On 4/24/2026 12:41 PM, Zicheng Qu wrote:
> A yield-triggered crash can happen when a newly forked sched_entity
> enters the fair class with se->rel_deadline unexpectedly set.
>
> The failing sequence is:
>
> 1. A task is forked while se->rel_deadline is still set.

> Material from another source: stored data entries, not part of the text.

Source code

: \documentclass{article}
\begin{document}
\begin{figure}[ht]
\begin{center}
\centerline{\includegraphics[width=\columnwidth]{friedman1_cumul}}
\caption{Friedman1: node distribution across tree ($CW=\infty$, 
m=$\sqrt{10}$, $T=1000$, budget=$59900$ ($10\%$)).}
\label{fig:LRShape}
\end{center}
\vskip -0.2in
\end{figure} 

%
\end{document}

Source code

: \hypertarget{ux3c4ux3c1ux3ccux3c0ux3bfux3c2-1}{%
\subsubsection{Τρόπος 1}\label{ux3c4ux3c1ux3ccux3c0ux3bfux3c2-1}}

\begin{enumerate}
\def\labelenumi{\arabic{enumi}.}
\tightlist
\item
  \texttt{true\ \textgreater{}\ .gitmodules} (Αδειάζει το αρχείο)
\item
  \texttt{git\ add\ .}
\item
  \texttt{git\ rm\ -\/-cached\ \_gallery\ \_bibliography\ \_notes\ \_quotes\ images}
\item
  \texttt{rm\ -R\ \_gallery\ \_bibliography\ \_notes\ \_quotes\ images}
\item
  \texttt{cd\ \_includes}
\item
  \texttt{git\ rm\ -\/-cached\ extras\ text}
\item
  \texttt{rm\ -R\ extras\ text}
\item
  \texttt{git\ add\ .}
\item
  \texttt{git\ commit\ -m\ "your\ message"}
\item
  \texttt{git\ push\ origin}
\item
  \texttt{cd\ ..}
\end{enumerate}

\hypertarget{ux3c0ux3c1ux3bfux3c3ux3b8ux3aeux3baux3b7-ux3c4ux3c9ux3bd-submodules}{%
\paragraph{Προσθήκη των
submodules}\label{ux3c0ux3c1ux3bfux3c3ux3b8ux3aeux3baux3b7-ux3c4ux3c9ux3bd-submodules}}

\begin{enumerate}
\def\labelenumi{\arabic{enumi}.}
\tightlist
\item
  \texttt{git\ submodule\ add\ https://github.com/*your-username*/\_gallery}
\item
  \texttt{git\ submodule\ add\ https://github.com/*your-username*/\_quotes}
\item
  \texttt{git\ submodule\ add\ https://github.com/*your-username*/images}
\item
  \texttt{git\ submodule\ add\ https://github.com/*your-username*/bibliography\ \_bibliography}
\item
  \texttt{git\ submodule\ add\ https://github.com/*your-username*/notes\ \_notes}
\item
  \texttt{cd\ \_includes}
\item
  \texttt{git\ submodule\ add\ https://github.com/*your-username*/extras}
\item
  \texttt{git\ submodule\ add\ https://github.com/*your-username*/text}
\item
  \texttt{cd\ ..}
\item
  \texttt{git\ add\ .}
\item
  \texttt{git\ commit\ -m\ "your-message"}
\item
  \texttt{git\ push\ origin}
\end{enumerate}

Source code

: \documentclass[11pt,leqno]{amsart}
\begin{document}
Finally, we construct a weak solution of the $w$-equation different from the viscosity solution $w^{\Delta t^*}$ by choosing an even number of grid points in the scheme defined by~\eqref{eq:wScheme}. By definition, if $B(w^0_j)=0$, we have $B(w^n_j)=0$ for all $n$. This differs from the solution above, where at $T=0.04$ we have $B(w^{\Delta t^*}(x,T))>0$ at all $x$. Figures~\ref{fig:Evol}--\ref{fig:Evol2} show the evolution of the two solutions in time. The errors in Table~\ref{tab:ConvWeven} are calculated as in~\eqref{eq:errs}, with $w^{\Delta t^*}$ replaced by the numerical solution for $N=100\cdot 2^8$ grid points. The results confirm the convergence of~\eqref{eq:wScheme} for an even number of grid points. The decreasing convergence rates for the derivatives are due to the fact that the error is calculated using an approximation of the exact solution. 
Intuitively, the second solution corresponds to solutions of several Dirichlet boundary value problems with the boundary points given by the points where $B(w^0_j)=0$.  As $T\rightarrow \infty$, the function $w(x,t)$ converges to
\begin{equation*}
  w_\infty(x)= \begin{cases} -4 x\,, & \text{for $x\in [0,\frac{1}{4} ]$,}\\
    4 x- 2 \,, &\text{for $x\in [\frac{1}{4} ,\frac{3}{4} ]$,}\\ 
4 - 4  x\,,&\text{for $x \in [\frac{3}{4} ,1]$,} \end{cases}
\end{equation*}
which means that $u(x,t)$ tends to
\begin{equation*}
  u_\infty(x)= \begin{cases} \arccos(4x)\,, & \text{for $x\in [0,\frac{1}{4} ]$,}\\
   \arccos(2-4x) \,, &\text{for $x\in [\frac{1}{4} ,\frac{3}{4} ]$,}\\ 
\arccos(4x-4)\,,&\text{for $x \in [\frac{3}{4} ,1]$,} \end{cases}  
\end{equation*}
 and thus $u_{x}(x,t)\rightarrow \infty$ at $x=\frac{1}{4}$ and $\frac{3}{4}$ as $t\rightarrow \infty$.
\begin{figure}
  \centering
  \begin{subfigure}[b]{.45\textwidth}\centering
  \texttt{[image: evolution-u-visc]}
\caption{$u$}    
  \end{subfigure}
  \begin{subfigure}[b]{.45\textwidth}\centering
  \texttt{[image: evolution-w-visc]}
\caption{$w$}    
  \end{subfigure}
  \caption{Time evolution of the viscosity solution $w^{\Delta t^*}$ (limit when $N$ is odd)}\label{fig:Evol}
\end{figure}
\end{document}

I think a bit more information on how this is happens would be nice:

"rel_deadline" is meant to be an internal indicator to during
reweight and migration but a reweight of parent from a remote
CPU can race with a fork() where the child inherits the
"rel_deadline" during copy_process() since fork() does not grab
the pi_lock of parent.

On a side note, should we grab the pi_lock when inheriting the
sched attributes of the parent?

I don't think it is strictly necessary since we reconstruct the state
but it does seem racy to my eyes against a setscheduler on parent
unless I'm missing something.

> 2. __sched_fork() initializes vruntime, vlag and other sched_entity
> state, but does not clear rel_deadline.
> 3. On the first enqueue, enqueue_entity() calls place_entity().
> 4. Because se->rel_deadline is set, place_entity() treats se->deadline
> as a relative deadline and converts it to an absolute deadline by
> adding the current vruntime.
> 5. However, the forked entity's deadline is not a valid inherited
> relative deadline for this new scheduling instance, so the conversion
> produces an abnormally large deadline.
> 6. If the task later calls sched_yield(), yield_task_fair() advances
> se->vruntime to se->deadline.
> 7. The inflated vruntime is then used by the following enqueue path,
> where the vruntime-derived key can overflow when multiplied by the
> entity weight.
> 8. This corrupts cfs_rq->sum_w_vruntime, breaks EEVDF eligibility
> calculation, and can eventually make all entities appear ineligible.
> pick_next_entity() may then return NULL unexpectedly, leading to a
> later NULL dereference.
>
> A captured trace shows the effect clearly. Before yield, the entity's
> vruntime was around:
>
> 9834017729983308
>
> After yield_task_fair() executed:
>
> se->vruntime = se->deadline
>
> the vruntime jumped to:
>
> 19668035460670230
>
> and the deadline was later advanced further to:
>
> 19668035463470230
>
> This shows that the deadline had already become abnormally large before
> yield_task_fair() copied it into vruntime.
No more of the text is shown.